Inside the world of JRE-France
We’re absolutely thrilled to share what’s cooking at JRE this month! In this edition, we shine a spotlight on some of our incredibly talented French members.
Destination: Alsace
Between the Rhine and the Vosges Mountains, Alsace is where French flair meets Germanic tradition. Half-timbered houses, vineyard-lined hills, and medieval fortresses define this charming region in northeastern France. Along the famous Wine Route, each village reveals its own rhythm: a mix of heritage, craftsmanship, and culinary pride. From Strasbourg’s elegance to Andlau’s rustic charm, Alsace is a region that feels timeless yet full of life.

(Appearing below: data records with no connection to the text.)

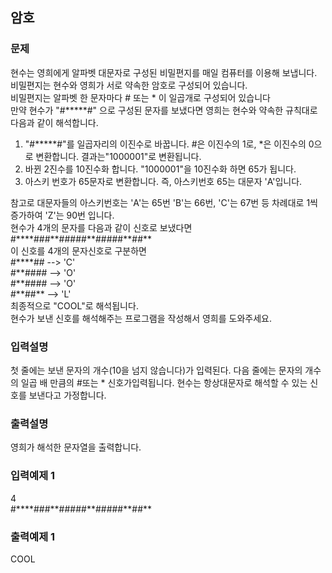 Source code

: ## 암호
### 문제
현수는 영희에게 알파벳 대문자로 구성된 비밀편지를 매일 컴퓨터를 이용해 보냅니다.<br>
비밀편지는 현수와 영희가 서로 약속한 암호로 구성되어 있습니다.<br>
비밀편지는 알파벳 한 문자마다 # 또는 * 이 일곱개로 구성되어 있습니다
<br>
만약 현수가
"#\*\*\*\*\*#"
으로 구성된 문자를 보냈다면 영희는 현수와 약속한 규칙대로 다음과
같이 해석합니다.<br>
1. "#\*\*\*\*\*#"를 일곱자리의 이진수로 바꿉니다. #은 이진수의 1로, *은 이진수의 0으로 변환합니다. 결과는"1000001"로 변환됩니다.
2. 바뀐 2진수를 10진수화 합니다. "1000001"을 10진수화 하면 65가 됩니다.
3. 아스키 번호가 65문자로 변환합니다. 즉, 아스키번호 65는 대문자 'A'입니다.

참고로 대문자들의 아스키번호는 'A'는 65번 'B'는 66번, 'C'는 67번 등 차례대로 1씩 증가하여 'Z'는 90번 입니다.<br>
현수가 4개의 문자를 다음과 같이 신호로 보냈다면<br>
\#\*\*\*\*\#\#\#\*\*\#\#\#\#\#\*\*\#####\*\*\#\#\*\*<br>
이 신호를 4개의 문자신호로 구분하면<br>
\#****## --> 'C' <br>
\#\*\*#### --> 'O' <br>
\#**#### --> 'O' <br>
\#\*\*\#\#\*\* --> 'L' <br>
최종적으로 "COOL"로 해석됩니다.<br>
현수가 보낸 신호를 해석해주는 프로그램을 작성해서 영희를 도와주세요.
### 입력설명
첫 줄에는 보낸 문자의 개수(10을 넘지 않습니다)가 입력된다. 다음 줄에는 문자의 개수의 일곱 배 만큼의 #또는 * 신호가입력됩니다. 현수는 항상대문자로 해석할 수 있는 신호를 보낸다고 가정합니다.
### 출력설명
영희가 해석한 문자열을 출력합니다.
### 입력예제 1
 4<br>
 #\*\*\*\*\#\#\#\*\*\#\#\#\#\#\*\*\#\#\#\#\#\*\*\#\#\*\*
### 출력예제 1
 COOL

Savor the Spirit and Flavors of Alsace
Alsace’s cuisine is as colorful as its villages. Classic dishes like flammekueche, choucroute, and kougelhopf reflect a deep sense of place, while local wines bring the landscape to the table. In Andlau, Chef Lucas Ramstein celebrates regional ingredients at Auberge Ramstein. Near Basel, Loïc Paugain crafts refined French cuisine at Le Clos des Sens. In the nearby Vosges, the Michel brothers of Popâ and Chef Mathias Millot at À La Chaume de mon Père offer creative, intimate dining rooted in nature. Together, they carry forward Alsace’s legacy of flavor and warmth.
Interview
Meet JRE chef Hugo Ehrhardt, the creative mind behind Partage in Andlau, Alsace. Nestled between vineyards and the Vosges foothills, his restaurant reflects a sincere vision of modern French cuisine rooted in nature, seasonality, and regional pride. Together with his partner Julie, Hugo brings a spirit of generosity and precision to every plate.
Hugo Ehrhardt: A Taste of Sincerity
At Partage, Hugo Ehrhardt cooks with honesty and intuition. His style is bright and balanced, blending contemporary creativity with Alsatian soul. A dish of sea bream with bibeleskaes and citrus captures this harmony, refined yet comforting, familiar yet new. For Hugo, cooking is not about following trends but honoring people, place, and product.
After years spent training with icons like Ducasse and Pras, he returned to Alsace to build something lasting: a restaurant defined by authenticity and quiet excellence. His story is a reminder that true gastronomy begins with love for craft, for nature, and for sharing it all around one table.
Recipe
Chef Hugo Ehrhardt of Restaurant Partage in Andlau creates dishes that mirror the forests surrounding Alsace. His cuisine is refined, grounded, and full of quiet poetry, guided by a deep respect for the rhythm of nature and the ingredients it offers.
Flavors of the Forest
His Mushroom Tartlet with Fresh Herbs and Fir captures this philosophy in every bite. A crisp filo shell holds a silky mushroom duxelles infused with preserved lemon and butter, balanced by pickled chanterelles and shimeji. A hazelnut and fir vinaigrette adds fragrance and depth, while herbs and edible flowers bring freshness and grace. The result is an ode to the woodland: harmonious, subtle, and full of character.